Cecilia recomeçou a chorar e Ivna a abraçou. Eu me preparei pra sair e Sará já se levantava.

– Não saiam. – Disse Orin. – Deixem que se expressem como quiserem.

– Chama isso de se expressar? – Perguntei furiosa. – São animais.

– Não temos o que fazer, é melhor deixar essa história terminar por si só.

Saí com Sará para espiar. Ouvimos xingamentos serem entoados pela rua, a maioria dos agressores parecia bêbados e os que estavam sóbrio apenas se sentiam traídos e nem olhavam pro nosso salão. Voltei pra dentro e fui dormir.

Tive sonhos estranhos que se embaralham na minha cabeça, tudo gritaria e confusão, perdia meus amigos e depois eu virava um grifo e Emilian me domava, foi bem estranho e por sorte alguém me acordou. Abri os olhos cansada e vi Cecilia, ainda estava muito escuro e todos pareciam dormir.

– Queria pedir um favor. – Disse Ela de olhos inchados.

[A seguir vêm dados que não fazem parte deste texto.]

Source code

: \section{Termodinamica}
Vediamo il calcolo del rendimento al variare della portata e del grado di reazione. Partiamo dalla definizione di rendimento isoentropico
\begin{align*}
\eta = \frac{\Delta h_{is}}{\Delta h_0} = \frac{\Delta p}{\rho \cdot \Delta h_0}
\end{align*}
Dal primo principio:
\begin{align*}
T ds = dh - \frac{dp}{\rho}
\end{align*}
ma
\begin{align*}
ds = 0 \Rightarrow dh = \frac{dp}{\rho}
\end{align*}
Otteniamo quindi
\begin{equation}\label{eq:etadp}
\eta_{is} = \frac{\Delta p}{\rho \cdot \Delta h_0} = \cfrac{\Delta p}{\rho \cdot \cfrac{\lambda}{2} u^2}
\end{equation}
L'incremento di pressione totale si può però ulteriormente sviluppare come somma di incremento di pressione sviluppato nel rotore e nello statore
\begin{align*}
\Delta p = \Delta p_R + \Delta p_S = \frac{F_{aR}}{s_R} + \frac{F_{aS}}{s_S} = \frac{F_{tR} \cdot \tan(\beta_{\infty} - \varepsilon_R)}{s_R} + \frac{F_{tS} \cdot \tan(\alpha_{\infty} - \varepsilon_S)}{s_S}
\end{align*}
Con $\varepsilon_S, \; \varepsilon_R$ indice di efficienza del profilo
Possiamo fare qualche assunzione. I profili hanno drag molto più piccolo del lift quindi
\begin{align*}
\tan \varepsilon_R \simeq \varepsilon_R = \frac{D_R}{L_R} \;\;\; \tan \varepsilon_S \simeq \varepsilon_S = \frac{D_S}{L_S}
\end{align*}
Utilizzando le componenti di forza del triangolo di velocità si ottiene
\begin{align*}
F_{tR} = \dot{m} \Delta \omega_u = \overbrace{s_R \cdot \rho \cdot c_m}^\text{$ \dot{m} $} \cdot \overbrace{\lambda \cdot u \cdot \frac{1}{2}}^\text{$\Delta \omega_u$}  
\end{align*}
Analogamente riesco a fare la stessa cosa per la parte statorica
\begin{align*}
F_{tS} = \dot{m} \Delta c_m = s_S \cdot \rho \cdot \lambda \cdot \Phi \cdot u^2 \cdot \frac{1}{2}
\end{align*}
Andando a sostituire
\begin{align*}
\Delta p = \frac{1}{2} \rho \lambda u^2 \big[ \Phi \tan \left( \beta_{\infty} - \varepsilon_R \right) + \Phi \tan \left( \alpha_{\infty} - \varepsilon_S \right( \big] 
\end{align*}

Foi um pedido estranho e corajoso, pensei duas vezes se aceitava ou não ajuda-la, mas no fim achei que era meu dever. Ela quis cortar o cabelo pra que ficasse como o meu, repicado e curto, apenas com a diferença de manter a franja que ela tanto gostava, o problema eram as orelhas, nesse corte elas ficariam amostra, sem chance de Cecilia passar despercebida.

– O que achou? – Perguntou Cecilia me olhando com os cabelos castanhos curtos.

– A mesma coisa que achei quando me vi no espelho.

– O que?

– Ficou horroroso. – Ela sorriu. – Mas mostra exatamente o que somos, certo?

– Certo.

Ficamos conversando até amanhecer e aproveitamos pra preparar o café da manhã, assamos pães no forno a lenha, seria delicioso come-los ainda quentinhos com queijo e ovos mexidos. A primeira a levantar foi Ivna, que parou na cozinha e ficou encarando Cecilia, não disse nada, apenas se aproximou e ainda bocejando nos ajudou com os ovos, deu uma ombrada em Cecilia e sorriu, mandou um beijinho e Cecilia riu, as duas se abraçaram e continuaram a cozinhar. Me senti estranha olhando as duas, o mesmo sentimento que eu tinha ao ver Gil e Blasco, brincando e conversando, um mais novo o outro mais velho, eram minhas irmãs, como Alana já fora um dia. Sorri e entrei na brincadeira.